If you don't want to change the column names, you can avoid this by not using 'with headers'. This will then create an array of values for each row instead of a map. You then access the columns using an index, such as row[0], row[1], and row[2]. You will also need to skip the first row in the file since your file has header data in the first row.
The issue I had was with the indexing, which was an oversight on my end. So instead of row[0] in the solution you provided, I should have used row[1]-[: row[2]]-> row[3] in my case. Yep! so you're right.
Besides I was trying to maintain the "relationship property" as indicated in the .csv file, since they vary for each row (i.e. avoid a common relationship name). Unfortunatley, my queries gave me syntax errors. However, I was able to resolve it with this approach.
LOAD CSV WITH HEADERS FROM "file:///similar_grades.csv" AS row
MERGE (sgd:Solar_grade {name: row.Solar_grade})
MERGE (sgd1:Solar_grade {name: row.Solar_grade_1})
WITH sgd, sgd1, row
WHERE row.Relationship = "isSimilarTo"
CREATE (sgd)-[:SIMILAR_TO]->(sgd1)
RETURN sgd, sgd1
LOAD CSV WITH HEADERS FROM "file:///similar_grades.csv" AS row
MERGE (sgd:Solar_grade {name: row.Solar_grade})

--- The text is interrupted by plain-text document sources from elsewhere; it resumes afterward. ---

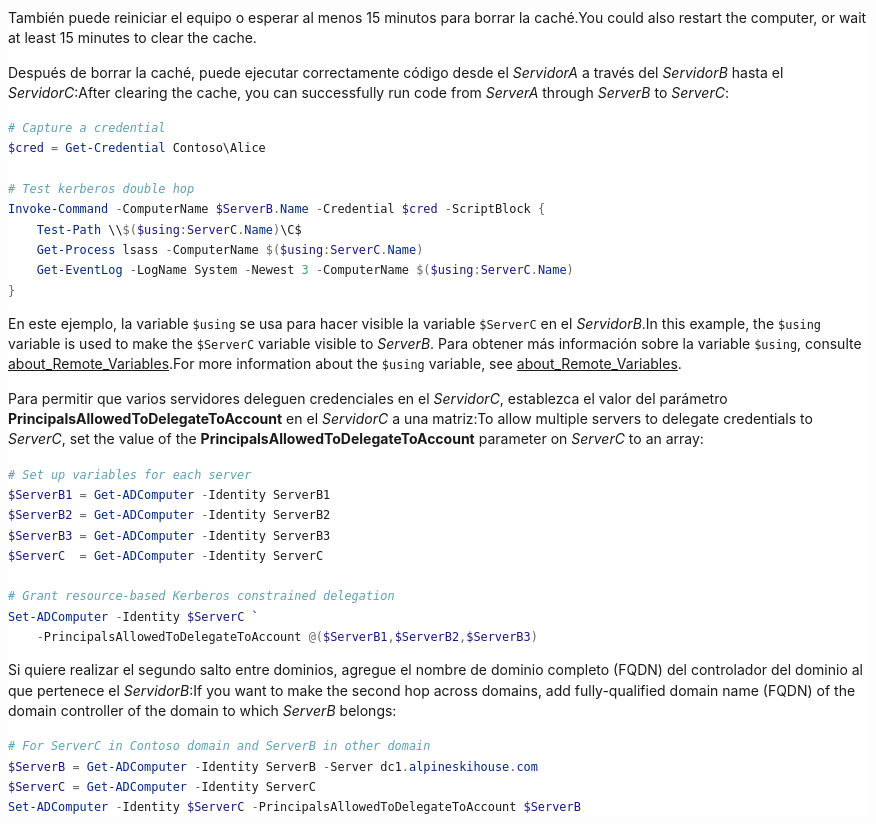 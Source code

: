 <span data-ttu-id="7caa0-175">También puede reiniciar el equipo o esperar al menos 15 minutos para borrar la caché.</span><span class="sxs-lookup"><span data-stu-id="7caa0-175">You could also restart the computer, or wait at least 15 minutes to clear the cache.</span></span>

<span data-ttu-id="7caa0-176">Después de borrar la caché, puede ejecutar correctamente código desde el _ServidorA_ a través del _ServidorB_ hasta el _ServidorC_:</span><span class="sxs-lookup"><span data-stu-id="7caa0-176">After clearing the cache, you can successfully run code from _ServerA_ through _ServerB_ to _ServerC_:</span></span>

```powershell
# Capture a credential            
$cred = Get-Credential Contoso\Alice            
            
# Test kerberos double hop            
Invoke-Command -ComputerName $ServerB.Name -Credential $cred -ScriptBlock {            
    Test-Path \\$($using:ServerC.Name)\C$            
    Get-Process lsass -ComputerName $($using:ServerC.Name)            
    Get-EventLog -LogName System -Newest 3 -ComputerName $($using:ServerC.Name)            
}
```

<span data-ttu-id="7caa0-177">En este ejemplo, la variable `$using` se usa para hacer visible la variable `$ServerC` en el _ServidorB_.</span><span class="sxs-lookup"><span data-stu-id="7caa0-177">In this example, the `$using` variable is used to make the `$ServerC` variable visible to _ServerB_.</span></span> <span data-ttu-id="7caa0-178">Para obtener más información sobre la variable `$using`, consulte [about_Remote_Variables](https://technet.microsoft.com/en-us/library/jj149005.aspx).</span><span class="sxs-lookup"><span data-stu-id="7caa0-178">For more information about the `$using` variable, see [about_Remote_Variables](https://technet.microsoft.com/en-us/library/jj149005.aspx).</span></span>

<span data-ttu-id="7caa0-179">Para permitir que varios servidores deleguen credenciales en el _ServidorC_, establezca el valor del parámetro **PrincipalsAllowedToDelegateToAccount** en el _ServidorC_ a una matriz:</span><span class="sxs-lookup"><span data-stu-id="7caa0-179">To allow multiple servers to delegate credentials to _ServerC_, set the value of the **PrincipalsAllowedToDelegateToAccount** parameter on _ServerC_ to an array:</span></span>

```powershell
# Set up variables for each server            
$ServerB1 = Get-ADComputer -Identity ServerB1            
$ServerB2 = Get-ADComputer -Identity ServerB2            
$ServerB3 = Get-ADComputer -Identity ServerB3            
$ServerC  = Get-ADComputer -Identity ServerC            
            
# Grant resource-based Kerberos constrained delegation            
Set-ADComputer -Identity $ServerC `
    -PrincipalsAllowedToDelegateToAccount @($ServerB1,$ServerB2,$ServerB3)
```

<span data-ttu-id="7caa0-180">Si quiere realizar el segundo salto entre dominios, agregue el nombre de dominio completo (FQDN) del controlador del dominio al que pertenece el _ServidorB_:</span><span class="sxs-lookup"><span data-stu-id="7caa0-180">If you want to make the second hop across domains, add fully-qualified domain name (FQDN) of the domain controller of the domain to which _ServerB_ belongs:</span></span>

```powershell
# For ServerC in Contoso domain and ServerB in other domain            
$ServerB = Get-ADComputer -Identity ServerB -Server dc1.alpineskihouse.com            
$ServerC = Get-ADComputer -Identity ServerC            
Set-ADComputer -Identity $ServerC -PrincipalsAllowedToDelegateToAccount $ServerB
```
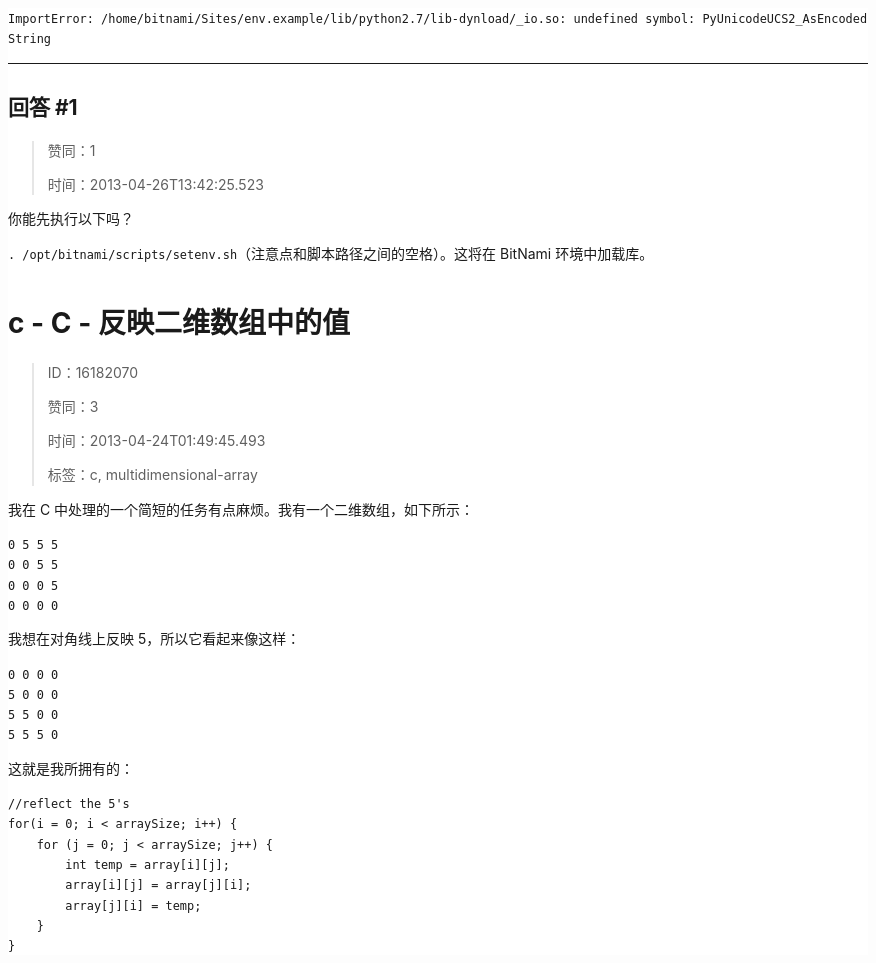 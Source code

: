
 ```
ImportError: /home/bitnami/Sites/env.example/lib/python2.7/lib-dynload/_io.so: undefined symbol: PyUnicodeUCS2_AsEncodedString 
```

* * *

## 回答 #1

> 赞同：1
> 
> 时间：2013-04-26T13:42:25.523

你能先执行以下吗？

`. /opt/bitnami/scripts/setenv.sh`（注意点和脚本路径之间的空格）。这将在 BitNami 环境中加载库。

# c - C - 反映二维数组中的值

> ID：16182070
> 
> 赞同：3
> 
> 时间：2013-04-24T01:49:45.493
> 
> 标签：c, multidimensional-array

我在 C 中处理的一个简短的任务有点麻烦。我有一个二维数组，如下所示：

```
0 5 5 5
0 0 5 5
0 0 0 5
0 0 0 0 
```

我想在对角线上反映 5，所以它看起来像这样：

```
0 0 0 0
5 0 0 0
5 5 0 0
5 5 5 0 
```

这就是我所拥有的：

```
//reflect the 5's
for(i = 0; i < arraySize; i++) {
    for (j = 0; j < arraySize; j++) {
        int temp = array[i][j];
        array[i][j] = array[j][i];
        array[j][i] = temp;
    }
} 
```
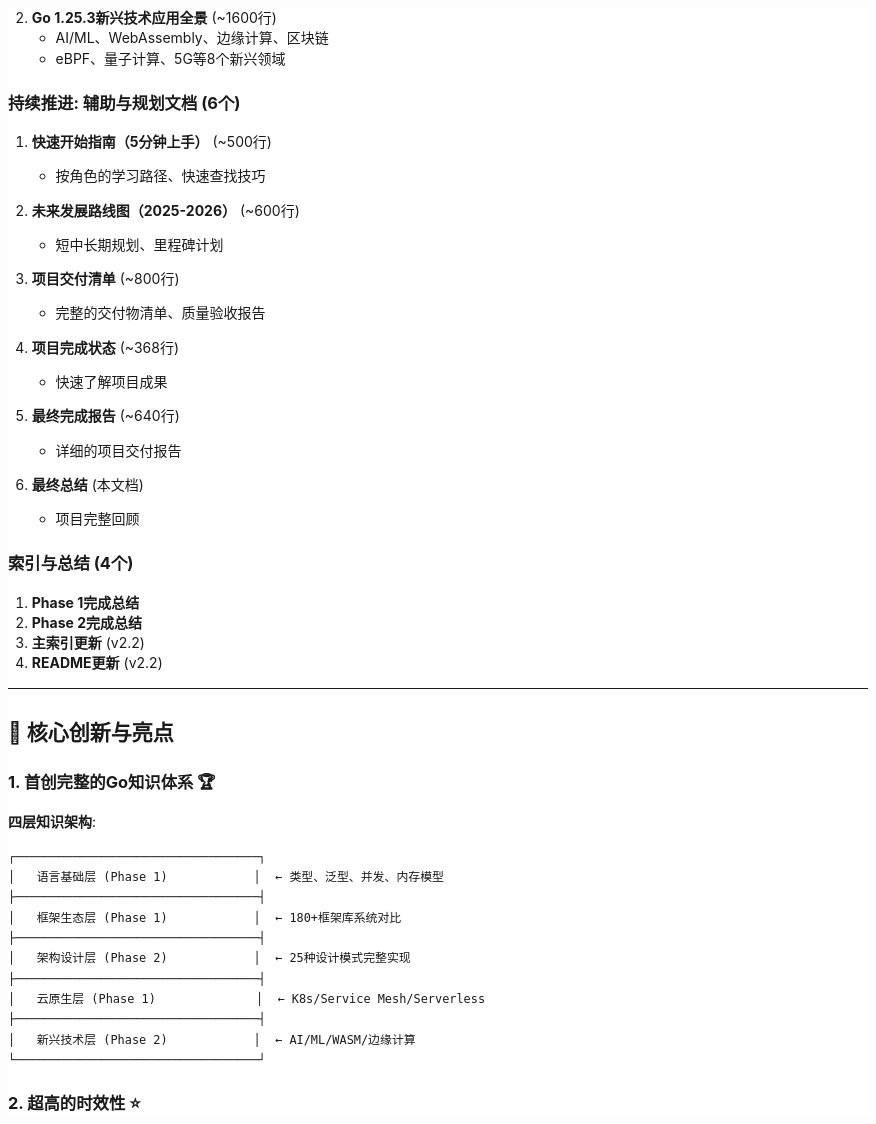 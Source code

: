 2. **Go 1.25.3新兴技术应用全景** (~1600行)
   - AI/ML、WebAssembly、边缘计算、区块链
   - eBPF、量子计算、5G等8个新兴领域

### 持续推进: 辅助与规划文档 (6个)

1. **快速开始指南（5分钟上手）** (~500行)
   - 按角色的学习路径、快速查找技巧

2. **未来发展路线图（2025-2026）** (~600行)
   - 短中长期规划、里程碑计划

3. **项目交付清单** (~800行)
    - 完整的交付物清单、质量验收报告

4. **项目完成状态** (~368行)
    - 快速了解项目成果

5. **最终完成报告** (~640行)
    - 详细的项目交付报告

6. **最终总结** (本文档)
    - 项目完整回顾

### 索引与总结 (4个)

1. **Phase 1完成总结**
2. **Phase 2完成总结**
3. **主索引更新** (v2.2)
4. **README更新** (v2.2)

---

## 🌟 核心创新与亮点

### 1. 首创完整的Go知识体系 🏆

**四层知识架构**:

```text
┌──────────────────────────────────┐
│   语言基础层 (Phase 1)            │  ← 类型、泛型、并发、内存模型
├──────────────────────────────────┤
│   框架生态层 (Phase 1)            │  ← 180+框架库系统对比
├──────────────────────────────────┤
│   架构设计层 (Phase 2)            │  ← 25种设计模式完整实现
├──────────────────────────────────┤
│   云原生层 (Phase 1)              │  ← K8s/Service Mesh/Serverless
├──────────────────────────────────┤
│   新兴技术层 (Phase 2)            │  ← AI/ML/WASM/边缘计算
└──────────────────────────────────┘
```

### 2. 超高的时效性 ⭐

MERGE (sgd1:Solar_grade {name: row.Solar_grade_1})
WITH sgd, sgd1, row
WHERE row.Relationship = "isSameAs"
CREATE (sgd)-[:SAME_AS]->(sgd1)
RETURN sgd, sgd1
Nice you caught the issue. For future use, you can use an apoc procedure to create a relationship that allows you too define the relationships dynamically.
Another approach that would have worked for you is using the apoc.do.when procedure that allows you to implement an if/else statement, conditionally executing two blocks of cypher.